I know there are people out there who don't think I deserve to play a djembe. There was a whole series of articles, recently, at Culture Central exploring this very issue.

Part of me is very sad about this. Part of me is angry. I feel compassionate, too, because I think I understand where it all comes from. But mostly I feel that the only way to prove that I deserve to play this instrument is to be the best player I can possibly be.

At the end of the day, there is really only one thing that matters. My teacher thinks I deserve to play. For me, that is the most important thing.

7 comments:

spinning in air said...

Rachel, I think... you have to take people where they are, and vice versa. Like I said on the forum, we all take ourselves wherever we go, and a lot of the things that some are upset about have less to do with race per se than with other issues.

As a fellow Christian, I find myself having to try to put myself in the other person's shoes. it's not always easy, but ... we have a few commands about that, no? As a fellow white woman over a certain age, well... the thing with *any* kind of music (or any other area of the performing arts) is that someone, somewhere, is going to be closed-minded about something simply because... they are. (i.e., they're human and all of us humans have our individual prejudices and blind spots).

My thought is that you be you, follow Christ, play music. Your heart's in the right place, and people will see and hear that. I don't think anyone gains automatic acceptance based on skin color, or... any number of other factors.

If you let this whole quandry keep stewing, your feelings about it could keep you from getting to know others who share the same passion. (I say this because I'm struggling with it myself!) Best to just go ahead, learn, play, and treat others as you would like to be treated...

I hope these thoughts are helpful, and not me just rambling. ;-)

spinning in air said...

Oops - "quandary," not "quandry."

spinning in air said...

One last thing: this article (I think) helps show that there are difficulties that every drummer - and dancer - faces in class and out of it. though the article is about dance, you could apply it to the music as well...

http://www.culturecentral.org/site/lead-story-are-you-causing-a-jam-on-the-dance-floor.html

Rachel Nguyen said...

Hey Spinning,

I am surprised that you got a sense that I was 'stewing' about this from this post. I am not stewing at all! I am all the more determined to work hard, study hard, practice hard. The only way I will ever be able to offer an answer on this issue is with my hands on a goat skin, LOL.

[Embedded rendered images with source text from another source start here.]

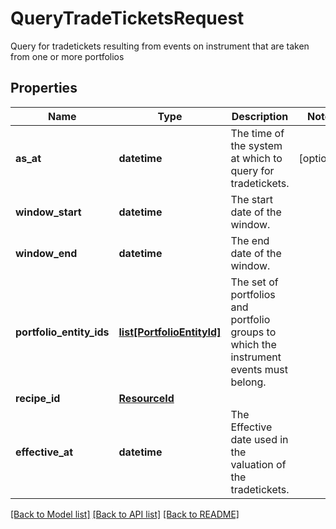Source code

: # QueryTradeTicketsRequest

Query for tradetickets resulting from events on instrument that are taken from one or more portfolios

## Properties
Name | Type | Description | Notes
------------ | ------------- | ------------- | -------------
**as_at** | **datetime** | The time of the system at which to query for tradetickets. | [optional] 
**window_start** | **datetime** | The start date of the window. | 
**window_end** | **datetime** | The end date of the window. | 
**portfolio_entity_ids** | [**list[PortfolioEntityId]**](PortfolioEntityId.md) | The set of portfolios and portfolio groups to which the instrument events must belong. | 
**recipe_id** | [**ResourceId**](ResourceId.md) |  | 
**effective_at** | **datetime** | The Effective date used in the valuation of the tradetickets. | 

[[Back to Model list]](../README.md#documentation-for-models) [[Back to API list]](../README.md#documentation-for-api-endpoints) [[Back to README]](../README.md)


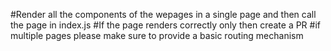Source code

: #Render all the components of the wepages in a single page and then call the page in index.js 
#If the page renders correctly only then create a PR 
#if multiple pages please  make sure to provide a basic routing  mechanism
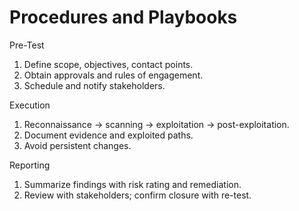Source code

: # Procedures and Playbooks
Pre-Test
1. Define scope, objectives, contact points.  
2. Obtain approvals and rules of engagement.  
3. Schedule and notify stakeholders.  

Execution
1. Reconnaissance → scanning → exploitation → post-exploitation.  
2. Document evidence and exploited paths.  
3. Avoid persistent changes.  

Reporting
1. Summarize findings with risk rating and remediation.  
2. Review with stakeholders; confirm closure with re-test.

As to your comment about taking people as they are, where they are, I agree, certainly. I pray for everyone involved to have compassion for each other.

spinning in air said...

Oh man, i'm sorry that I misread you - which I really did do. Text-only communication can be so hard sometimes! (and this whole subject is so fraught, as you've seen from my responses...)

And I think you're entirely right about the only response you (we) can offer, too.

Rachel Nguyen said...

No worries!

This is a difficult issue, for sure. As I said over on Djembefola... and will say here, I think that talking about it is a very good thing. Opening the lines of communication, listening with open minds and open hearts, is really important.

My basic point in the post is that I am going to have to prove myself as a musician over and over again... which means I have to work hard to be good enough to do that.

At the end of the day, I hope that we, all of us, will be agents of healing.

spinning in air said...

"Amen" to everything you're saying, Rachel!